Se sostuvo sin consumir por ocho meses, cuando un día recayó. Una vez más la marihuana atrapó su voluntad y la sometió. Sabía que sería descubierta y optó por renunciar. Era mejor dejar el lugar a ser despedida por drogadicta. Su hermana le predicaba, asistía a los cultos no con mucha frecuencia, pero apenas estaba sola encendía la marihuana que guardaba en su cuarto y se alejaba del mundo, de su familia y otra vez esa voz que decía: mátate, mátate, mátate.
Los cuestionamientos internos eran constantes, sentía que le fallaba al Señor, que acudía a los cultos, que oraba, pero en el fondo de su corazón no terminaba de entregarse a Dios. Volvía a la droga y por más que se sobreponía, siempre recaía. Siempre recordaba a la pareja en la que creyó que era para siempre.
Esa era su principal sufrimiento. En febrero de 2002, Marcela tenía todo planeado para quitarse la vida. El lugar, la hora y el modo, todo estaba planificado. Salió al patio de su casa e invocó al Señor. Lloró por largos minutos mirando al cielo. Todavía tenía una esperanza antes de tomar la fatal decisión.
– Señor, si tú eres real, ayúdame porque yo necesito que hagas algo en mi vida, quiero cambiar y no puedo, imploró.
Al día siguiente, su madre tocó la puerta de su habitación y anunció una visita: “te ha venido a ver la hermana Marina Rodas (suegra del pastor Gerardo Martínez)”. Marcela rechazó reunirse con ella, luego, su hermana Claudia subió, rogó e insistió en que la recibiera. Marcela se duchó, se cambió de ropa y aceptó la visita. La hermana Marina ingresó a su habitación, la saludó y dijo:
“Dios me ha estado inquietando para que te visite, tenía que hablar contigo”. Y empezó a orar por ella. – Sentí la presencia de Dios en todo mi ser- recuerda Marcela.
La hermana Marina comenzó a repetir, en oración, todo lo que Marcel le había pedido a Dios en la noche anterior. Marcela decía interiormente: “Dios es real, como ella sabe lo que yo le pedí al Señor”. Luego oyó que su visita se manifestaba en lenguas muy distintas. “Yo te vi ayer, cuando me pedías que te ayude, yo te puedo cambiar”, dijo en un momento la hermana Marina.
En ese instante Marcela se puso a llorar por más de una hora. En ese mensaje comprendió que Dios la amaba, que oyó su clamor, que escuchó ese ruego desesperado. Estaba por cumplir 25 años. La hermana Marina sostuvo una relación cercana con Marcela. Mucho tiempo después, antes de partir a Colombia, su país de origen, ella le obsequió un libro del pastor Luis M. Ortiz titulado: “Irán Andando y Llorando” con una dedicatoria que decía: “sigue adelante, andando y llorando”.
EL CAMBIO
Dios marcó el corazón de Marcela, aceptó resueltamente cambiar de vida, pero aún tuvo recaídas con la droga. Era muy fuerte su adicción. La tentación la perseguía. Pero un 18 de setiembre de 2002, durante una confraternidad del MMM, decidió cortar con todo. Oró, ayuno y se entregó de corazón. Al año de convertida se bautizó.

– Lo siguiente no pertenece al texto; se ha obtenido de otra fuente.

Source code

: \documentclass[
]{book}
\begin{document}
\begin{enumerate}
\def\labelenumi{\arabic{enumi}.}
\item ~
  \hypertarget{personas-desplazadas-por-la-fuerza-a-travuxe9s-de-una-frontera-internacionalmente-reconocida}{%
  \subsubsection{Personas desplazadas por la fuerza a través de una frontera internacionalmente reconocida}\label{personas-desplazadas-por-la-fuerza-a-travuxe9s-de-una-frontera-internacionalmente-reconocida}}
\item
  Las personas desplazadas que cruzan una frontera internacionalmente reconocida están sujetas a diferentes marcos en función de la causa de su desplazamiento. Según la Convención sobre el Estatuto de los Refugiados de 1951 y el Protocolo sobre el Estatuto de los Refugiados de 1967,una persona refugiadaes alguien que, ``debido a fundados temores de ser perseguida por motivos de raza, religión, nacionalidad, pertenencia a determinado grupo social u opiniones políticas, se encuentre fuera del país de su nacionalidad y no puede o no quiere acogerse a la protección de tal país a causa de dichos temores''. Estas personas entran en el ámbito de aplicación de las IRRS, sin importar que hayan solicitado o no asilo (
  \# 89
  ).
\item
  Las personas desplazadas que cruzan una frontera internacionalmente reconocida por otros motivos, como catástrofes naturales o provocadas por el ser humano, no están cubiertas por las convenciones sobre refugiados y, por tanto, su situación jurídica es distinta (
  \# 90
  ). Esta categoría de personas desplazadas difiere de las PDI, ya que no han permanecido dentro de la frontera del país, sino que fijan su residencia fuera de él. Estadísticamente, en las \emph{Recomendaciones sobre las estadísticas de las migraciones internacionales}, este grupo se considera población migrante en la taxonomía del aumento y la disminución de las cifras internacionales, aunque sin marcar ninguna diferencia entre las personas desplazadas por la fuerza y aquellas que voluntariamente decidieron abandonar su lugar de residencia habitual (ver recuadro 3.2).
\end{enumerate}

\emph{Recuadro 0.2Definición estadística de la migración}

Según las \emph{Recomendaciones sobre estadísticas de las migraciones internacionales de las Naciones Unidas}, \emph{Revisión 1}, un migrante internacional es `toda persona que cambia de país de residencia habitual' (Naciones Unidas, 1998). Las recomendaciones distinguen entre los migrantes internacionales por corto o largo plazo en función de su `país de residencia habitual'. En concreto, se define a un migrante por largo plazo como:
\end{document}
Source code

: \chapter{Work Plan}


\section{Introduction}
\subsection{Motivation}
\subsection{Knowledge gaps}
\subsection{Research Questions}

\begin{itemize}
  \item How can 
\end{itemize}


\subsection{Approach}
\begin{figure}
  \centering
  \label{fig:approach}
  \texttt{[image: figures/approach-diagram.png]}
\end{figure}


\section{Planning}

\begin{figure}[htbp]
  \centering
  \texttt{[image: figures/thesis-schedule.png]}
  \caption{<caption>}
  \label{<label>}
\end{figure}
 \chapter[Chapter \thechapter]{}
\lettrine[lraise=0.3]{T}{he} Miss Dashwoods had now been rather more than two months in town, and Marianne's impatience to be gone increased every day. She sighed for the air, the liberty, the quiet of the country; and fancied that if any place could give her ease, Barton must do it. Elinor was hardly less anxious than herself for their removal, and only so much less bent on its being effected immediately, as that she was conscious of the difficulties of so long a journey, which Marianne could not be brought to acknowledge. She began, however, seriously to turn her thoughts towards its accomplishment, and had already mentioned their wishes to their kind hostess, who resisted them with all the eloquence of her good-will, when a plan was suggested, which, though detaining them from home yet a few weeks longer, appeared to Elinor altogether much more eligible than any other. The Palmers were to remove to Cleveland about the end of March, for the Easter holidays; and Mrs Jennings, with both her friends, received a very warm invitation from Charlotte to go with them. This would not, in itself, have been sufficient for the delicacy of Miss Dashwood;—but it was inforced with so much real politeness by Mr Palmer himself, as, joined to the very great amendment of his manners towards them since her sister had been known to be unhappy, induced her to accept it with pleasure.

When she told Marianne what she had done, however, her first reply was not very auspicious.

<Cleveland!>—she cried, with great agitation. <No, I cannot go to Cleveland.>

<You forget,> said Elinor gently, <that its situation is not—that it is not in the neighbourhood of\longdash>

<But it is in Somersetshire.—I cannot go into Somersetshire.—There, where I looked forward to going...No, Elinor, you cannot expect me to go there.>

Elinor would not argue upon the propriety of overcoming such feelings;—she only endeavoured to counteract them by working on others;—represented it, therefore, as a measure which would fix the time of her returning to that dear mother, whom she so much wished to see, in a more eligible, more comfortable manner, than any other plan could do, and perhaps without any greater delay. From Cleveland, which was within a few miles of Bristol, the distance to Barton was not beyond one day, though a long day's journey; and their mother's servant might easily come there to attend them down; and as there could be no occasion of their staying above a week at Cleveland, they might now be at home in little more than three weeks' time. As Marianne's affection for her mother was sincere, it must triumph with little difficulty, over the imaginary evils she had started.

-Tardé en salir de las drogas, pero Dios me liberó, me escuchó, me transformó- dice victoriosa.
En 2005, Marcela conoció a quien sería su esposo, Néstor Salazar. Él llegó a su casa cuando en ese momento era un campo blanco. Durante una Convención Nacional en Perú surgió una mayor cercanía. En marzo de 2006 contrajeron matrimonio.
Durante cinco años de casados estuvieron sin tener hijos. Al sexto año, luego de un tratamiento, quedó embarazada, pero perdió al bebé. Tenía entonces 34 años. Marcela se puso a orar hasta que el Señor respondió a su pedido: “Vas a tener tu hija”.
Pasó un tiempo y nació su primera hija Abigail y luego, dos años después, Maité. “¿Cómo pudiste quedar embarazada si tenías quistes?”, preguntaban los médicos.
Era la muestra del milagro de Dios. Marcela se ha mantenido firme y cada vez más convencida del poder de Dios, pese a las grandes pruebas que debió afrontar, como la muerte de su hermana Claudia en un accidente automovilístico. Hoy, a sus 42 años, es líder de damas en la iglesia central del MMM en Santiago de Chile.